Catalyzers, in reactors for gas phase reactions, for instance, can be present in the form of particles in a packed bed through which the gas flow passes through in the direction of gravity. It is necessary hereby to fix the particles in order to prevent any undesired particle motions, since such motions might generate wear and tear occurring by abrasion or loss by fragmenting the particles into smaller fractions. This may result in a higher pressure loss in the catalyzer bed, or the particle fragments discharged along with the gas flow may affect downstream plant sections in an undesired way.
The problem is of even higher relevance under certain circumstances in gas phase reactions such as propane or butane dehydration, in which a process gas and a reaction gas have to be mixed prior to their entry into the catalyzer bed. In this regard, the smaller quantity of gas flow may be introduced into the other gas flow at high velocity, for instance, only a very short duration (<100 ms) of presence in the free space prior to entry into the catalyzer bed being tolerated in frequent cases. This fat requires, in addition to high flow velocities, a small distance between the mixing nozzles and the catalyzer surface.
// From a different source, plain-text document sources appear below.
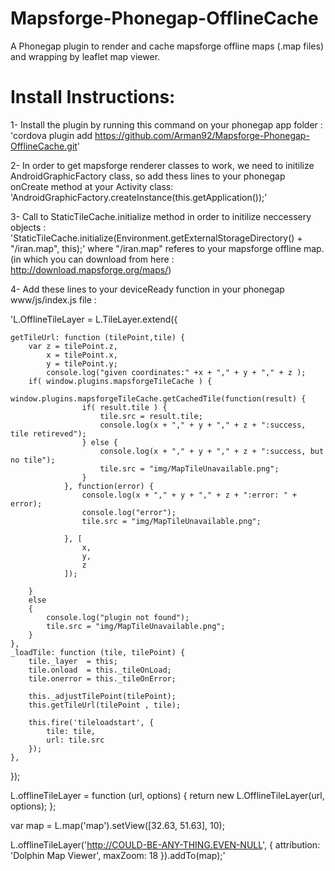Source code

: Mapsforge-Phonegap-OfflineCache
===============================
A Phonegap plugin to render and cache mapsforge offline maps (.map files) and wrapping by leaflet map viewer.

Install Instructions:
=====================
1- Install the plugin by running this command on your phonegap app folder :
  'cordova plugin add https://github.com/Arman92/Mapsforge-Phonegap-OfflineCache.git'

2- In order to get mapsforge renderer classes to work, we need to initilize AndroidGraphicFactory class,
so add thess lines to your phonegap onCreate method at your Activity class:
  'AndroidGraphicFactory.createInstance(this.getApplication());'
  
3- Call to StaticTileCache.initialize method in order to initilize neccessery objects :
  'StaticTileCache.initialize(Environment.getExternalStorageDirectory()
				+ "/iran.map", this);' where "/iran.map" referes to your mapsforge offline map. (in which you can download from here : http://download.mapsforge.org/maps/)
				
4- Add these lines to your deviceReady function in your phonegap www/js/index.js file : 

'L.OfflineTileLayer = L.TileLayer.extend({

    getTileUrl: function (tilePoint,tile) {
        var z = tilePoint.z,
            x = tilePoint.x,
            y = tilePoint.y;
            console.log("given coordinates:" +x + "," + y + "," + z );
        if( window.plugins.mapsforgeTileCache ) {
                window.plugins.mapsforgeTileCache.getCachedTile(function(result) {
                    if( result.tile ) {
                        tile.src = result.tile;
						console.log(x + "," + y + "," + z + ":success, tile retireved");
                    } else {
                        console.log(x + "," + y + "," + z + ":success, but no tile");
                        tile.src = "img/MapTileUnavailable.png";
                    }
                }, function(error) {
                    console.log(x + "," + y + "," + z + ":error: " + error);
                    console.log("error");
                    tile.src = "img/MapTileUnavailable.png";
                    
                }, [
                    x,
                    y,
                    z
                ]);
            
        }  
        else 
        {
            console.log("plugin not found");
            tile.src = "img/MapTileUnavailable.png";
        }
    },
    _loadTile: function (tile, tilePoint) {
        tile._layer  = this;
        tile.onload  = this._tileOnLoad;
        tile.onerror = this._tileOnError;

        this._adjustTilePoint(tilePoint);
        this.getTileUrl(tilePoint , tile);

        this.fire('tileloadstart', {
            tile: tile,
            url: tile.src
        });
    },
});

L.offlineTileLayer = function (url, options) {
    return new L.OfflineTileLayer(url, options);
};

var map = L.map('map').setView([32.63, 51.63], 10);

L.offlineTileLayer('http://COULD-BE-ANY-THING.EVEN-NULL', {
    attribution: 'Dolphin Map Viewer',
    maxZoom: 18
}).addTo(map);'
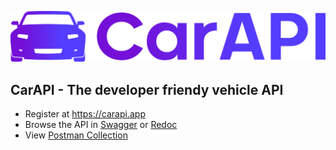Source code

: ![](carapi.png?raw=true)

## CarAPI - The developer friendy vehicle API

- Register at https://carapi.app
- Browse the API in [Swagger](https://car-api-team.github.io/docs/) or [Redoc](https://carapi.app/api?doctype=redoc)
- View [Postman Collection](postman_collection.json)
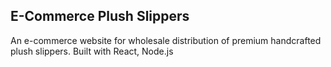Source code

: ## E-Commerce Plush Slippers

An e-commerce website for wholesale distribution of premium handcrafted plush slippers. Built with React, Node.js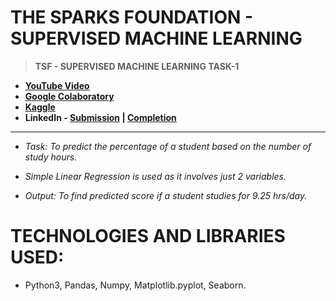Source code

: # THE SPARKS FOUNDATION - SUPERVISED MACHINE LEARNING

 >**TSF - SUPERVISED MACHINE LEARNING TASK-1**
 
  - **[YouTube Video](https://www.youtube.com/watch?v=qsO9GyGNWf0)**
  - **[Google Colaboratory](https://github.com/Amey-Thakur/TSF-SUPERVISED-MACHINE-LEARNING/blob/main/TSF_INTERNSHIP_TASK_1_SUPERVISED_LEARNING.ipynb)**
  - **[Kaggle](https://www.kaggle.com/ameythakur20/tsf-internship-task-1-supervised-learning)**
  - **LinkedIn - [Submission](https://www.linkedin.com/posts/amey-thakur_connections-task1-thesparkfoundation-activity-6816761779583111168-jROt) | [Completion](https://www.linkedin.com/posts/amey-thakur_connections-gripjuly21-gripjuly2021-activity-6823906924413771776-9XIe)**

---

 - _Task: To predict the percentage of a student based on the number of study hours._

 - _Simple Linear Regression is used as it involves just 2 variables._

 - _Output: To find predicted score if a student studies for 9.25 hrs/day._

# TECHNOLOGIES AND LIBRARIES USED:

 - Python3, Pandas, Numpy, Matplotlib.pyplot, Seaborn.

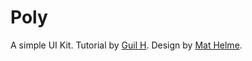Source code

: # Poly
A simple UI Kit. Tutorial by <a href="https://github.com/Guilh">Guil H</a>. Design by <a href="https://twitter.com/MatHelme">Mat Helme</a>.

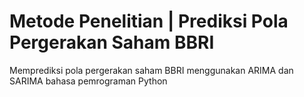 # Metode Penelitian | Prediksi Pola Pergerakan Saham BBRI
 Memprediksi pola pergerakan saham BBRI menggunakan ARIMA dan SARIMA bahasa pemrograman Python
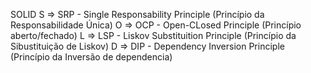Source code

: SOLID
S => SRP - Single Responsability Principle (Princípio da Responsabilidade Única)
O => OCP - Open-CLosed Principle (Princípio aberto/fechado)
L => LSP - Liskov Substituition Principle (Princípio da Sibustituição de Liskov)
D => DIP - Dependency Inversion Principle (Princípio da Inversão de dependencia)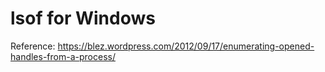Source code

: # lsof for Windows

Reference: <https://blez.wordpress.com/2012/09/17/enumerating-opened-handles-from-a-process/>
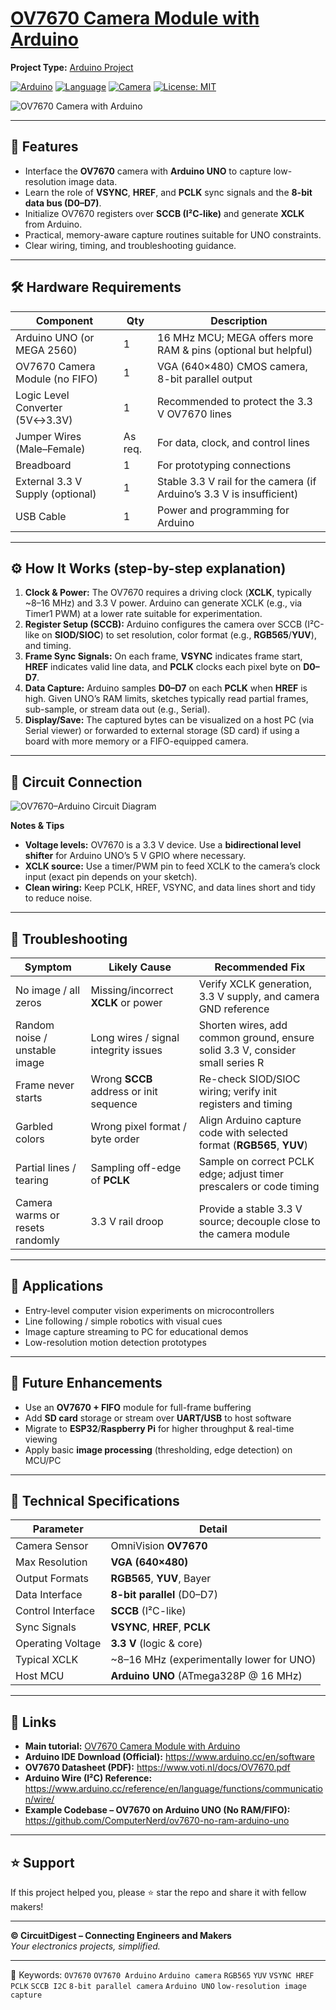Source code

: # [OV7670 Camera Module with Arduino](https://circuitdigest.com/microcontroller-projects/how-to-use-ov7670-camera-module-with-arduino)

**Project Type:** [Arduino Project](https://circuitdigest.com/arduino-projects)

[![Arduino](https://img.shields.io/badge/Arduino-UNO-blue?style=for-the-badge)](https://www.arduino.cc/) [![Language](https://img.shields.io/badge/Language-Arduino%2FC%2B%2B-orange?style=for-the-badge)](https://www.arduino.cc/reference/en/) [![Camera](https://img.shields.io/badge/Camera-OV7670-lightgrey?style=for-the-badge)](https://www.ovt.com/) [![License: MIT](https://img.shields.io/badge/License-MIT-yellow.svg?style=for-the-badge)](https://opensource.org/licenses/MIT)

![OV7670 Camera with Arduino](https://circuitdigest.com/sites/default/files/projectimage_mic/How-to-Use-OV7670-Camera-Module-with-Arduino%E2%80%8B_0.jpg)

---

## 🚀 Features
- Interface the **OV7670** camera with **Arduino UNO** to capture low-resolution image data.
- Learn the role of **VSYNC**, **HREF**, and **PCLK** sync signals and the **8-bit data bus (D0–D7)**.
- Initialize OV7670 registers over **SCCB (I²C-like)** and generate **XCLK** from Arduino.
- Practical, memory-aware capture routines suitable for UNO constraints.
- Clear wiring, timing, and troubleshooting guidance.

---

## 🛠️ Hardware Requirements

| Component                      | Qty | Description                                                                 |
|-------------------------------|-----|-----------------------------------------------------------------------------|
| Arduino UNO (or MEGA 2560)    | 1   | 16 MHz MCU; MEGA offers more RAM & pins (optional but helpful)              |
| OV7670 Camera Module (no FIFO)| 1   | VGA (640×480) CMOS camera, 8-bit parallel output                            |
| Logic Level Converter (5V↔3.3V) | 1 | Recommended to protect the 3.3 V OV7670 lines                               |
| Jumper Wires (Male–Female)    | As req. | For data, clock, and control lines                                      |
| Breadboard                    | 1   | For prototyping connections                                                 |
| External 3.3 V Supply (optional) | 1 | Stable 3.3 V rail for the camera (if Arduino’s 3.3 V is insufficient)       |
| USB Cable                     | 1   | Power and programming for Arduino                                           |

---

## ⚙️ How It Works (step-by-step explanation)
1. **Clock & Power:** The OV7670 requires a driving clock (**XCLK**, typically ~8–16 MHz) and 3.3 V power. Arduino can generate XCLK (e.g., via Timer1 PWM) at a lower rate suitable for experimentation.
2. **Register Setup (SCCB):** Arduino configures the camera over SCCB (I²C-like on **SIOD/SIOC**) to set resolution, color format (e.g., **RGB565**/**YUV**), and timing.
3. **Frame Sync Signals:** On each frame, **VSYNC** indicates frame start, **HREF** indicates valid line data, and **PCLK** clocks each pixel byte on **D0–D7**.
4. **Data Capture:** Arduino samples **D0–D7** on each **PCLK** when **HREF** is high. Given UNO’s RAM limits, sketches typically read partial frames, sub-sample, or stream data out (e.g., Serial).
5. **Display/Save:** The captured bytes can be visualized on a host PC (via Serial viewer) or forwarded to external storage (SD card) if using a board with more memory or a FIFO-equipped camera.

---

## 🔌 Circuit Connection
![OV7670–Arduino Circuit Diagram](https://circuitdigest.com/sites/default/files/circuitdiagram_mic/Circuit-Diagram-for-Interfacing-OV7670-Camera-Module-with-Arduino.png)

**Notes & Tips**
- **Voltage levels:** OV7670 is a 3.3 V device. Use a **bidirectional level shifter** for Arduino UNO’s 5 V GPIO where necessary.
- **XCLK source:** Use a timer/PWM pin to feed XCLK to the camera’s clock input (exact pin depends on your sketch).
- **Clean wiring:** Keep PCLK, HREF, VSYNC, and data lines short and tidy to reduce noise.

---

## 🧠 Troubleshooting

| Symptom                                   | Likely Cause                                   | Recommended Fix                                                                 |
|-------------------------------------------|-----------------------------------------------|----------------------------------------------------------------------------------|
| No image / all zeros                       | Missing/incorrect **XCLK** or power           | Verify XCLK generation, 3.3 V supply, and camera GND reference                   |
| Random noise / unstable image              | Long wires / signal integrity issues          | Shorten wires, add common ground, ensure solid 3.3 V, consider small series R    |
| Frame never starts                         | Wrong **SCCB** address or init sequence       | Re-check SIOD/SIOC wiring; verify init registers and timing                      |
| Garbled colors                             | Wrong pixel format / byte order               | Align Arduino capture code with selected format (**RGB565**, **YUV**)            |
| Partial lines / tearing                    | Sampling off-edge of **PCLK**                 | Sample on correct PCLK edge; adjust timer prescalers or code timing              |
| Camera warms or resets randomly            | 3.3 V rail droop                               | Provide a stable 3.3 V source; decouple close to the camera module               |

---

## 📱 Applications
- Entry-level computer vision experiments on microcontrollers
- Line following / simple robotics with visual cues
- Image capture streaming to PC for educational demos
- Low-resolution motion detection prototypes

---

## 🔮 Future Enhancements
- Use an **OV7670 + FIFO** module for full-frame buffering
- Add **SD card** storage or stream over **UART/USB** to host software
- Migrate to **ESP32**/**Raspberry Pi** for higher throughput & real-time viewing
- Apply basic **image processing** (thresholding, edge detection) on MCU/PC

---

## 🧪 Technical Specifications

| Parameter              | Detail                                      |
|------------------------|---------------------------------------------|
| Camera Sensor          | OmniVision **OV7670**                       |
| Max Resolution         | **VGA (640×480)**                           |
| Output Formats         | **RGB565**, **YUV**, Bayer                  |
| Data Interface         | **8-bit parallel** (D0–D7)                  |
| Control Interface      | **SCCB** (I²C-like)                         |
| Sync Signals           | **VSYNC**, **HREF**, **PCLK**               |
| Operating Voltage      | **3.3 V** (logic & core)                    |
| Typical XCLK           | ~8–16 MHz (experimentally lower for UNO)    |
| Host MCU               | **Arduino UNO** (ATmega328P @ 16 MHz)       |

---

## 🔗 Links
- **Main tutorial:** [OV7670 Camera Module with Arduino](https://circuitdigest.com/microcontroller-projects/how-to-use-ov7670-camera-module-with-arduino)  
- **Arduino IDE Download (Official):** https://www.arduino.cc/en/software  
- **OV7670 Datasheet (PDF):** https://www.voti.nl/docs/OV7670.pdf  
- **Arduino Wire (I²C) Reference:** https://www.arduino.cc/reference/en/language/functions/communication/wire/  
- **Example Codebase – OV7670 on Arduino UNO (No RAM/FIFO):** https://github.com/ComputerNerd/ov7670-no-ram-arduino-uno  

---

## ⭐ Support
If this project helped you, please ⭐ star the repo and share it with fellow makers!

---

**© CircuitDigest – Connecting Engineers and Makers**  
*Your electronics projects, simplified.*

---

🔖 Keywords: `OV7670` `OV7670 Arduino` `Arduino camera` `RGB565` `YUV` `VSYNC HREF PCLK` `SCCB I2C` `8-bit parallel camera` `Arduino UNO` `low-resolution image capture`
Any turbulence generated by the flow against the surface of the packed bed, and even locally formed eddy and backflow under certain circumstances, may lead to some catalyzer particles coming into motion in an undesired way, which may lead to said abrasion and/or particle breakage on the long run.
A number of different approaches are known to prevent such disadvantageous consequences. You may for instance place on the catalyzer bed a layer of very large particles which are mostly inert regarding the intended reaction. You may also use comparably large ceramic balls for this purpose which will fix the packed bed consisting of very small catalyzer particles in a similar way as the one achieved with the large particles. One of the problems, especially when using said procedures in which a short period of presence of the gas flow in the free space in front of the catalyzer bed is required, will be the heavily increased period of presence of the gas flow prior to entering into the catalyzer layer because of its flow through the ball bed. As local channels and free spaces inside the ball bed will hinder any further mixture of the gases, optimum mixing should already have taken place above the balls so that the flow through the balls will only increase the period of presence, but not represent the mixing track itself.
When using balls which are comparably large in relation to the catalyzer particles, one of the problems will be that said balls will often lead to irregular packing with industrial reactors, thus rendering the surface of the ball bed which faces the gas nozzles also irregular. The surface, which is now, on the basis of the large balls, substantially coarser and which has a stochastic structure, will increase its tendency to form local eddy and recirculation zones, which again means another negative influence on the period of presence of the gas mixture.
Another publicly known possibility to fix catalyzer particles in a packed bed consists in the covering of the bed with a permanently mounted perforated metal sheet. This would raise the problem of the catalyzer bed yielding and slumping during operation. Local hollow spaces could form underneath the sheet, which could by themselves generate recirculation zones and similar turbulence, with the result that particles could be set in motion thus leading to the disadvantageous consequences described in the foregoing. This effect is then reinforced by the acceleration of gas flow into and through the perforations in the perforated sheet.
It is the purpose of the invention to provide, in particular for packed beds which can be passed through in the direction of gravity, a fixing device for catalyzer particles which does not have the disadvantages described in the foregoing and which especially suffers from little specific pressure loss, which will remain low even if dirt should arise from the operating process; a fixing device which has a minimum influence on the period of presence of the gas flowing through; which ensures the reliable hold-down of the catalyzer particles even at high approach velocities; and which is flexible to a certain degree in order to adapt to bed changes.
The invention achieves this goal with the fixing device for catalyzer particles characterised in the detailed description below.
The fixing device of the invention means that, in a reactor, as it is described in the applicant's DE 103 59 744 A1, for instance, a layer of a metal braiding, consisting of single metal braiding elements which are firmly braided together is placed on the catalyzer particles bed. The particles are held down by the dead weight of said metal braiding. The fact that the uppermost particle layer is jammed within the metal braiding will furthermore prevents the particles from moving transversally.